[Stored data]

-=-=-=-=-

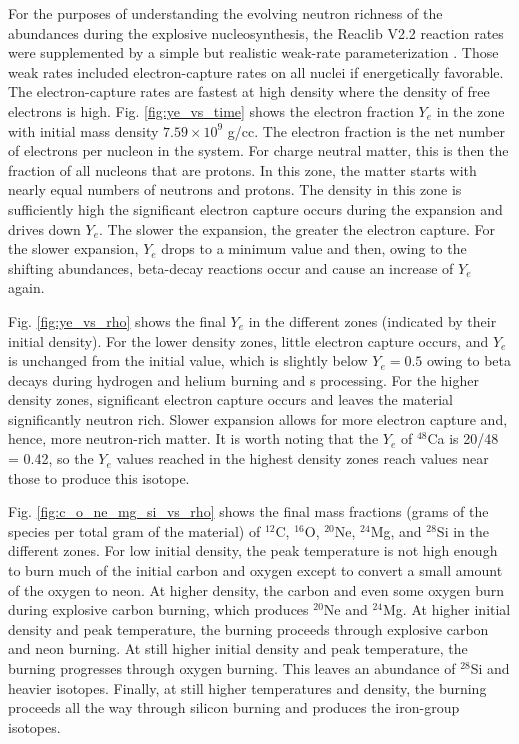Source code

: \documentclass[preprint]{revtex4-2}
\begin{document}
For the purposes of understanding the evolving neutron richness of the
abundances during the explosive nucleosynthesis, the Reaclib V2.2
reaction rates were supplemented by a simple but realistic
weak-rate parameterization \cite{2010A&A...522A..25A}.  Those weak rates
included electron-capture rates on all nuclei if energetically favorable.
The electron-capture rates are fastest at high density where the density
of free electrons is high.  Fig. \ref{fig:ye_vs_time} shows the electron
fraction $Y_e$ in the zone with initial mass density $7.59 \times 10^9$ g/cc.
The electron fraction is the net number of electrons per nucleon in the system.
For charge neutral matter, this is then the fraction of all nucleons that
are protons.  In this zone, the matter starts with nearly equal numbers of
neutrons and protons.  
The density in this zone
is sufficiently high the significant electron capture occurs during the
expansion and drives down $Y_e$.  The slower the expansion, the greater
the electron capture.  For the slower expansion, $Y_e$ drops to a minimum
value and then, owing to the shifting abundances, beta-decay reactions
occur and cause an increase of $Y_e$ again.

Fig. \ref{fig:ye_vs_rho} shows the final $Y_e$ in the different zones
(indicated by their initial density).
For the lower density zones, little electron capture
occurs, and $Y_e$ is unchanged from the initial value, which is slightly
below $Y_e = 0.5$ owing to beta decays during hydrogen and helium burning
and s processing.  For the higher
density zones, significant electron capture occurs and leaves the
material significantly neutron rich.  Slower expansion allows for more
electron capture and, hence, more neutron-rich matter.
It is worth noting that the $Y_e$ of $^{48}$Ca is 20/48 = 0.42, so the
$Y_e$ values reached in the highest density zones reach values near those
to produce this isotope.

Fig. \ref{fig:c_o_ne_mg_si_vs_rho} shows the final mass fractions (grams 
of the species per total gram of the material) of
$^{12}$C, $^{16}$O, $^{20}$Ne, $^{24}$Mg, and $^{28}$Si in the different
zones.
For low initial density, the peak temperature is not
high enough to burn much of the initial carbon and oxygen except to 
convert a small amount of the oxygen to neon.  At higher
density, the carbon and even some oxygen burn during explosive carbon
burning, which produces $^{20}$Ne and $^{24}$Mg.  At higher initial density
and peak temperature, the burning proceeds through explosive carbon and
neon burning.  At still higher initial density and peak temperature,
the burning progresses through oxygen burning.  This leaves an abundance
of $^{28}$Si and heavier isotopes.  Finally, at still higher temperatures
and density, the burning proceeds all the way through silicon burning
and produces the iron-group isotopes.
\end{document}
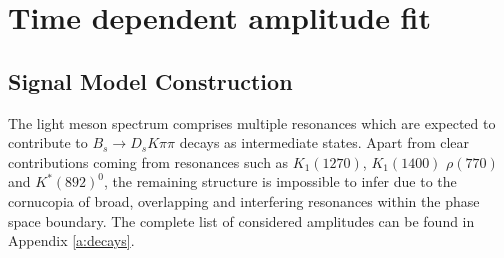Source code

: \section{Time dependent amplitude fit}
\label{sec:fullFit}


\subsection{Signal Model Construction}
\label{sec:LASSO}

The light meson spectrum comprises multiple resonances which are expected to contribute to $B_s \to D_s K \pi \pi$  decays as intermediate states. 
Apart from clear contributions coming from resonances such as $K_{1}(1270)$, $K_{1}(1400)$ $\rho(770)$ and $K^*(892)^0$, 
the remaining structure is impossible to infer due to
the cornucopia of broad, overlapping and interfering resonances 
within the phase space boundary.
The complete list of considered amplitudes can be found in Appendix \ref{a:decays}.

-=-=-=-=-

PROBLEM REQUIREMENTS – Return, in full, every line of these entries that holds "then".

RESULT FOR THIS TASK –
For charge neutral matter, this is then the fraction of all nucleons that
value and then, owing to the shifting abundances, beta-decay reactions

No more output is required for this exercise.